The backbone torsion angles of the refined structures showed the oligodeoxynucleotide remained in the B-type geometry except for the adducted region. Expanded views of the average structure around the adducted region are shown in Figures 7A and 7B, and the base stacking at the modified region is demonstrated in Figures 8A and 8B. All nucleosides except X⁷ maintained the anti conformation about the glycosyl bond. The neighboring C⁶•G¹⁹ and A⁸•T¹⁷ base pairs were distorted but Watson-Crick hydrogen bonding was conserved. X⁷ adopted the syn conformation about the glycosyl bond and the χ torsion angle (O4′-C1′-N3-C2) was 106°. The protonated A¹⁸ adopted the anti conformation about the glycosyl bond and formed hydrogen bonds with X⁷. The HNE was located in the major groove and exposed to the solvent.

Figure 7.

Expanded views of average structures of the mismatched duplex. A. View from the minor groove at pH 5.5. B. View from the major groove at pH 5.5. X⁷ adopts the syn conformation about the glycosyl bond allowing formation of hydrogen bonds with protonated A¹⁸. C. View from the minor groove at pH 8.9. D. View from the major groove at pH 8.9. X⁷ is intercalated and displaces A¹⁸ in the 5′-direction.

Figure 8.

A, B. Base stacking of the mismatched duplex at pH 5.5. The dashed arrows indicate the potential hydrogen bonds of the X⁷•A¹⁸ mismatched base pair.

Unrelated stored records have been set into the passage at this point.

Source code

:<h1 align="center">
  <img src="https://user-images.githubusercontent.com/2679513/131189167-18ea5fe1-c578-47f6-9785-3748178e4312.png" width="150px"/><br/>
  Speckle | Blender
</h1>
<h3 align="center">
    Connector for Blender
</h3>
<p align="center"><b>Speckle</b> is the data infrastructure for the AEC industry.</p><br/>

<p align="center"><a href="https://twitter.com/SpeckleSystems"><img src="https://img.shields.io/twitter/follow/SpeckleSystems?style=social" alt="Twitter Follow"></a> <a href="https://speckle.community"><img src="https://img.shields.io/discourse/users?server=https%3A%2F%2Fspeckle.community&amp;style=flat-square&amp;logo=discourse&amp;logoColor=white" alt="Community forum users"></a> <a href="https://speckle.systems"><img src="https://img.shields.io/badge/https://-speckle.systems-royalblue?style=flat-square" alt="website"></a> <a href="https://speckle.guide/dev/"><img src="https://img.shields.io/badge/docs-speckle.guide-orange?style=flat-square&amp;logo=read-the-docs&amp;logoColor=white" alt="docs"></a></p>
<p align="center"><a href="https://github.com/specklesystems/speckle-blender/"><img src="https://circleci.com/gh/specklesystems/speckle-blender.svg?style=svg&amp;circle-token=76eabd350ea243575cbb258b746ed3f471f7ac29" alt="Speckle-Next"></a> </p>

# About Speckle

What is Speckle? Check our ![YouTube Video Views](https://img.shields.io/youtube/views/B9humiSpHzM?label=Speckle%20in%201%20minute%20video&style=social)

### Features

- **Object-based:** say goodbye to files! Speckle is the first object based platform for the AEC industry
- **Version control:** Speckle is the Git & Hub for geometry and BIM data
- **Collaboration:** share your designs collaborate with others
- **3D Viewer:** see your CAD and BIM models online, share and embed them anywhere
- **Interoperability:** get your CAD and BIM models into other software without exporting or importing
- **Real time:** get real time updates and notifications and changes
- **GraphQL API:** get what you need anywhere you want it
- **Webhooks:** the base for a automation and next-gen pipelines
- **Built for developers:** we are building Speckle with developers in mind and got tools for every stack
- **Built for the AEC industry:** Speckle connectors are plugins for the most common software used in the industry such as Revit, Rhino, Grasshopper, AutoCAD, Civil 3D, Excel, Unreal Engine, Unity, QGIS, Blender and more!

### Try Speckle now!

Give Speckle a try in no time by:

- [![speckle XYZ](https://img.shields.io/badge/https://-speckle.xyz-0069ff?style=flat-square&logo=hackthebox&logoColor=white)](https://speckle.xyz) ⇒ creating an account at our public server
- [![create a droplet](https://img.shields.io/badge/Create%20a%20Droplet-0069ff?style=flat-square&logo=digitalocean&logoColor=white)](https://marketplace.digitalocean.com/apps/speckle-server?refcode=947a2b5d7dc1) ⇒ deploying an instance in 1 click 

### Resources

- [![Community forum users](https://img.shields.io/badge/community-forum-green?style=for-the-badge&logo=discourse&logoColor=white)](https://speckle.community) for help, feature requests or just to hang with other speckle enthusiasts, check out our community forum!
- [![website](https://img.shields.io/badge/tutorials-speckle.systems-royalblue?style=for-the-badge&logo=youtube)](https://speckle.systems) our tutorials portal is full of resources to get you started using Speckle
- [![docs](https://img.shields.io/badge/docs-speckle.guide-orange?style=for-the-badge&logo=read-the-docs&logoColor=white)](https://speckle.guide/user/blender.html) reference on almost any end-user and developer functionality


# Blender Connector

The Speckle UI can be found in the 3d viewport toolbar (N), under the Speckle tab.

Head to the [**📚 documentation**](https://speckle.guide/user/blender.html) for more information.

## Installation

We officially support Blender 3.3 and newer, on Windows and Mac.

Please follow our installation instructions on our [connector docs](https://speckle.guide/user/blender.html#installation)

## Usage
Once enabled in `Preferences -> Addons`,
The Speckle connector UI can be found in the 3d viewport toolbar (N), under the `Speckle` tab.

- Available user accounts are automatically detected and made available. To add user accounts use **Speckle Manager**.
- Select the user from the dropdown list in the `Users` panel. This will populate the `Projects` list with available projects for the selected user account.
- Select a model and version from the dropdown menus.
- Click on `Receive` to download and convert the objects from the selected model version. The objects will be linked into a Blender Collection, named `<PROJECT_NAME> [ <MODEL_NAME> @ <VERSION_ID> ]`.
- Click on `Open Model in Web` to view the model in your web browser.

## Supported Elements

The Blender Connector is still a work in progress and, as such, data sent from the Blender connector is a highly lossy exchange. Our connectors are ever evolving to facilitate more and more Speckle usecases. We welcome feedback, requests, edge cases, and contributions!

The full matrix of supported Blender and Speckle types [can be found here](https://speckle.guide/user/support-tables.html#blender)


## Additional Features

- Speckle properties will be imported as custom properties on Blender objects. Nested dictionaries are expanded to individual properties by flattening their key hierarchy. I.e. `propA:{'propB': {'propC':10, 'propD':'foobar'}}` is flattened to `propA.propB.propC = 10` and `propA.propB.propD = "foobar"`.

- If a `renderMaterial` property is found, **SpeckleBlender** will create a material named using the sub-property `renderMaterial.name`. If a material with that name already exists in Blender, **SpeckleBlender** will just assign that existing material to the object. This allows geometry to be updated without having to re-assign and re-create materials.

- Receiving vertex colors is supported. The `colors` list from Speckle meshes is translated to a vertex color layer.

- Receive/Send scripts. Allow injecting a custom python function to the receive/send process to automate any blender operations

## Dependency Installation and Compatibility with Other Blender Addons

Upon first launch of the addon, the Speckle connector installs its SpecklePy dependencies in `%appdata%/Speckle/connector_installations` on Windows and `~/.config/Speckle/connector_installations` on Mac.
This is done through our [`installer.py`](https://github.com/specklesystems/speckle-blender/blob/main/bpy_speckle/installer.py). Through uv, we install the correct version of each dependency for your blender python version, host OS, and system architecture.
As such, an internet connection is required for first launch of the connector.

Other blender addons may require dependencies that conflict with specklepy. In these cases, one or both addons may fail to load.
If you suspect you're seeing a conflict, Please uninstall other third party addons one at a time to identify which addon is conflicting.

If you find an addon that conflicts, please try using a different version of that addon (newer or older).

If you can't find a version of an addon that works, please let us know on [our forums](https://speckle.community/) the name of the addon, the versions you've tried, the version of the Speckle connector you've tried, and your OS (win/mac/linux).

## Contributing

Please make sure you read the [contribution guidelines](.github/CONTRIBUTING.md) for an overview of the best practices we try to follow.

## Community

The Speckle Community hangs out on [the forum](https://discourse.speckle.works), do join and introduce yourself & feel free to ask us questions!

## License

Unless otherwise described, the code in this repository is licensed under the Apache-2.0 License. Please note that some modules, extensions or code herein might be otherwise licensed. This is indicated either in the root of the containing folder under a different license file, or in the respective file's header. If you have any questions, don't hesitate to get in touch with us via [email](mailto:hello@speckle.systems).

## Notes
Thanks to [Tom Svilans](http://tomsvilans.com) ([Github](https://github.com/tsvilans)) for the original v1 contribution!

C, D. Base stacking of the mismatched duplex at pH 8.9. No hydrogen bond is formed for the mismatched X⁷•A¹⁸ or A⁸•T¹⁷ base pairs.

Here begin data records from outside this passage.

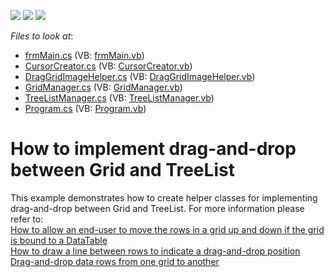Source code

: <!-- default badges list -->
![](https://img.shields.io/endpoint?url=https://codecentral.devexpress.com/api/v1/VersionRange/128615098/15.2.5%2B)
[![](https://img.shields.io/badge/Open_in_DevExpress_Support_Center-FF7200?style=flat-square&logo=DevExpress&logoColor=white)](https://supportcenter.devexpress.com/ticket/details/E3375)
[![](https://img.shields.io/badge/📖_How_to_use_DevExpress_Examples-e9f6fc?style=flat-square)](https://docs.devexpress.com/GeneralInformation/403183)
<!-- default badges end -->
<!-- default file list -->
*Files to look at*:

* [frmMain.cs](./CS/DragAndDropBetweenGridAndTreeList/frmMain.cs) (VB: [frmMain.vb](./VB/DragAndDropBetweenGridAndTreeList/frmMain.vb))
* [CursorCreator.cs](./CS/DragAndDropBetweenGridAndTreeList/ImageHelpers/CursorCreator.cs) (VB: [CursorCreator.vb](./VB/DragAndDropBetweenGridAndTreeList/ImageHelpers/CursorCreator.vb))
* [DragGridImageHelper.cs](./CS/DragAndDropBetweenGridAndTreeList/ImageHelpers/DragGridImageHelper.cs) (VB: [DragGridImageHelper.vb](./VB/DragAndDropBetweenGridAndTreeList/ImageHelpers/DragGridImageHelper.vb))
* [GridManager.cs](./CS/DragAndDropBetweenGridAndTreeList/Managers/GridManager.cs) (VB: [GridManager.vb](./VB/DragAndDropBetweenGridAndTreeList/Managers/GridManager.vb))
* [TreeListManager.cs](./CS/DragAndDropBetweenGridAndTreeList/Managers/TreeListManager.cs) (VB: [TreeListManager.vb](./VB/DragAndDropBetweenGridAndTreeList/Managers/TreeListManager.vb))
* [Program.cs](./CS/DragAndDropBetweenGridAndTreeList/Program.cs) (VB: [Program.vb](./VB/DragAndDropBetweenGridAndTreeList/Program.vb))
<!-- default file list end -->
# How to implement drag-and-drop between Grid and TreeList


<p>This example demonstrates how to create helper classes for implementing drag-and-drop between Grid and TreeList. For more information please refer to:<br />
<a href="https://www.devexpress.com/Support/Center/p/A2343">How to allow an end-user to move the rows in a grid up and down if the grid is bound to a DataTable</a><br />
<a href="https://www.devexpress.com/Support/Center/p/K18056">How to draw a line between rows to indicate a drag-and-drop position</a><br />
<a href="https://www.devexpress.com/Support/Center/p/A1444">Drag-and-drop data rows from one grid to another</a></p>

<br/>


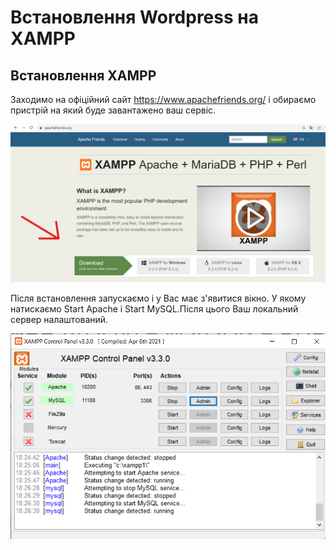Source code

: <!-- Заголовок -->
# Встановлення Wordpress на XAMPP

## Встановлення XAMPP

 Заходимо на офіційний сайт https://www.apachefriends.org/ і обираємо пристрій на який буде завантажено ваш сервіс. 

![](https://github.com/ssonyau/-Wordpress-XAMPP/blob/main/Screenshot%202023-04-13%20184853.png)

Після встановлення запускаємо і у Вас має з'явитися вікно. У якому натискаємо Start Apache і Start MySQL.Після цього Ваш локальний сервер налаштований.


![](https://github.com/ssonyau/-Wordpress-XAMPP/blob/main/Screenshot%202023-04-13%20191350.png)
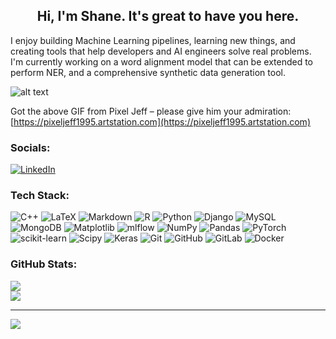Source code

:<h2 style="text-align:center;"> Hi, I'm Shane. It's great to have you here. </h2>
I enjoy building Machine Learning pipelines, learning new things, and creating tools that help developers and AI engineers solve real problems.
I'm currently working on a word alignment model that can be extended to perform NER, and a comprehensive synthetic data generation tool.

![alt text](https://cdna.artstation.com/p/assets/images/images/060/460/880/original/pixel-jeff-chill-mario-2023-2.gif?1678633376)

Got the above GIF from Pixel Jeff – please give him your admiration: [https://pixeljeff1995.artstation.com](https://pixeljeff1995.artstation.com)

### Socials:
[![LinkedIn](https://img.shields.io/badge/LinkedIn-%230077B5.svg?logo=linkedin&logoColor=white)](https://linkedin.com/in/www.linkedin.com/in/shane-bharathan) 

### Tech Stack:
![C++](https://img.shields.io/badge/c++-%2300599C.svg?style=for-the-badge&logo=c%2B%2B&logoColor=white) ![LaTeX](https://img.shields.io/badge/latex-%23008080.svg?style=for-the-badge&logo=latex&logoColor=white) ![Markdown](https://img.shields.io/badge/markdown-%23000000.svg?style=for-the-badge&logo=markdown&logoColor=white) ![R](https://img.shields.io/badge/r-%23276DC3.svg?style=for-the-badge&logo=r&logoColor=white) ![Python](https://img.shields.io/badge/python-3670A0?style=for-the-badge&logo=python&logoColor=ffdd54) ![Django](https://img.shields.io/badge/django-%23092E20.svg?style=for-the-badge&logo=django&logoColor=white) ![MySQL](https://img.shields.io/badge/mysql-4479A1.svg?style=for-the-badge&logo=mysql&logoColor=white) ![MongoDB](https://img.shields.io/badge/MongoDB-%234ea94b.svg?style=for-the-badge&logo=mongodb&logoColor=white) ![Matplotlib](https://img.shields.io/badge/Matplotlib-%23ffffff.svg?style=for-the-badge&logo=Matplotlib&logoColor=black) ![mlflow](https://img.shields.io/badge/mlflow-%23d9ead3.svg?style=for-the-badge&logo=numpy&logoColor=blue) ![NumPy](https://img.shields.io/badge/numpy-%23013243.svg?style=for-the-badge&logo=numpy&logoColor=white) ![Pandas](https://img.shields.io/badge/pandas-%23150458.svg?style=for-the-badge&logo=pandas&logoColor=white) ![PyTorch](https://img.shields.io/badge/PyTorch-%23EE4C2C.svg?style=for-the-badge&logo=PyTorch&logoColor=white) ![scikit-learn](https://img.shields.io/badge/scikit--learn-%23F7931E.svg?style=for-the-badge&logo=scikit-learn&logoColor=white) ![Scipy](https://img.shields.io/badge/SciPy-%230C55A5.svg?style=for-the-badge&logo=scipy&logoColor=%white) ![Keras](https://img.shields.io/badge/Keras-%23D00000.svg?style=for-the-badge&logo=Keras&logoColor=white) ![Git](https://img.shields.io/badge/git-%23F05033.svg?style=for-the-badge&logo=git&logoColor=white) ![GitHub](https://img.shields.io/badge/github-%23121011.svg?style=for-the-badge&logo=github&logoColor=white) ![GitLab](https://img.shields.io/badge/gitlab-%23181717.svg?style=for-the-badge&logo=gitlab&logoColor=white) ![Docker](https://img.shields.io/badge/docker-%230db7ed.svg?style=for-the-badge&logo=docker&logoColor=white)

<!-- ![JavaScript](https://img.shields.io/badge/javascript-%23323330.svg?style=for-the-badge&logo=javascript&logoColor=%23F7DF1E) -->
<!-- ![Postgres](https://img.shields.io/badge/postgres-%23316192.svg?style=for-the-badge&logo=postgresql&logoColor=white) -->
<!-- ![Lua](https://img.shields.io/badge/lua-%232C2D72.svg?style=for-the-badge&logo=lua&logoColor=white) -->

### GitHub Stats:
![](https://github-readme-stats.vercel.app/api?username=frznprograms&theme=rose_pine&hide_border=false&include_all_commits=true&count_private=true)<br/>
![](https://nirzak-streak-stats.vercel.app/?user=frznprograms&theme=rose_pine&hide_border=false)<br/>
<!-- ![](https://github-readme-stats.vercel.app/api/top-langs/?username=frznprograms&theme=rose_pine&hide_border=false&include_all_commits=true&count_private=true&layout=compact) -->

---
[![](https://visitcount.itsvg.in/api?id=frznprograms&icon=2&color=12)](https://visitcount.itsvg.in)

<!-- Proudly created with GPRM ( https://gprm.itsvg.in ) -->
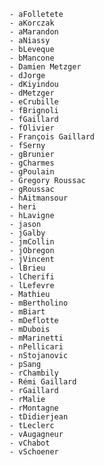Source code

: 	- aFolletete
	- aKorczak
	- aMarandon
	- aNiassy
	- bLeveque
	- bMancone
	- Damien Metzger
	- dJorge
	- dKiyindou
	- dMetzger
	- eCrubille
	- fBrignoli
	- fGaillard
	- fOlivier
	- François Gaillard
	- fSerny
	- gBrunier
	- gCharmes
	- gPoulain
	- Gregory Roussac
	- gRoussac
	- hAitmansour
	- heri
	- hLavigne
	- jason
	- jGalby
	- jmCollin
	- jObregon
	- jVincent
	- lBrieu
	- lCherifi
	- lLefevre
	- Mathieu
	- mBertholino
	- mBiart
	- mDeflotte
	- mDubois
	- mMarinetti
	- nPellicari
	- nStojanovic
	- pSang
	- rChambily
	- Rémi Gaillard
	- rGaillard
	- rMalie
	- rMontagne
	- tDidierjean
	- tLeclerc
	- vAugagneur
	- vChabot
	- vSchoener

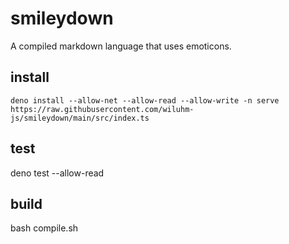 # smileydown

A compiled markdown language that uses emoticons.

## install

`deno install --allow-net --allow-read --allow-write -n serve https://raw.githubusercontent.com/wiluhm-js/smileydown/main/src/index.ts`

## test

deno test --allow-read

## build

bash compile.sh

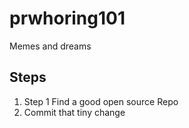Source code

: # prwhoring101
Memes and dreams

## Steps
  1. Step 1 Find a good open source Repo
  3. Commit that tiny change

The Mismatched Duplex at pH 8.9

(a) Thermal Melting Experiments

The T_m of the mismatched duplex at pH 8.9 was 32 °C, lower than that of the correctly paired duplex containing the X⁷•C¹⁸ base pair, which was 37 °C. Figure 2B shows the temperature dependence of ¹H NMR of the mismatched duplex. No imino resonance was assigned to X⁷. The G¹⁹ imino resonance from the 5′-neighbor C⁶•G¹⁹ base pair broadened more rapidly than the imino resonances of the nucleotides located in the middle of the sequence. A resonance tentatively assigned as the T¹⁷ imino resonance from the 3′-neighbor A⁸•T¹⁷ base pair was broad even at 5 °C.

(b) Non-Exchangeable Protons

The sequential NOE assignment of the non-exchangeable protons was also accomplished using standard protocols (86, 87). The sequential NOEs between the aromatic and anomeric protons are displayed in Figures 3C and 3D. Complete sequential NOESY connectivities without interruption or peak intensity differences were observed for both the modified and complementary strands. The deoxyribose sugar proton resonances were assigned by utilizing a combination of DQF-COSY and NOESY spectra. The resonances of A¹⁸ H8 and A⁸ H2 were found at 8.20 ppm and 7.89 ppm, respectively. In addition, a singlet at 6.91 ppm was assigned to T¹⁷ H6. It became smaller at pH 7.3 and almost disappeared at pH 5.5. The assignments of the non-exchangeable protons are provided in Table S2 in the Supporting Information.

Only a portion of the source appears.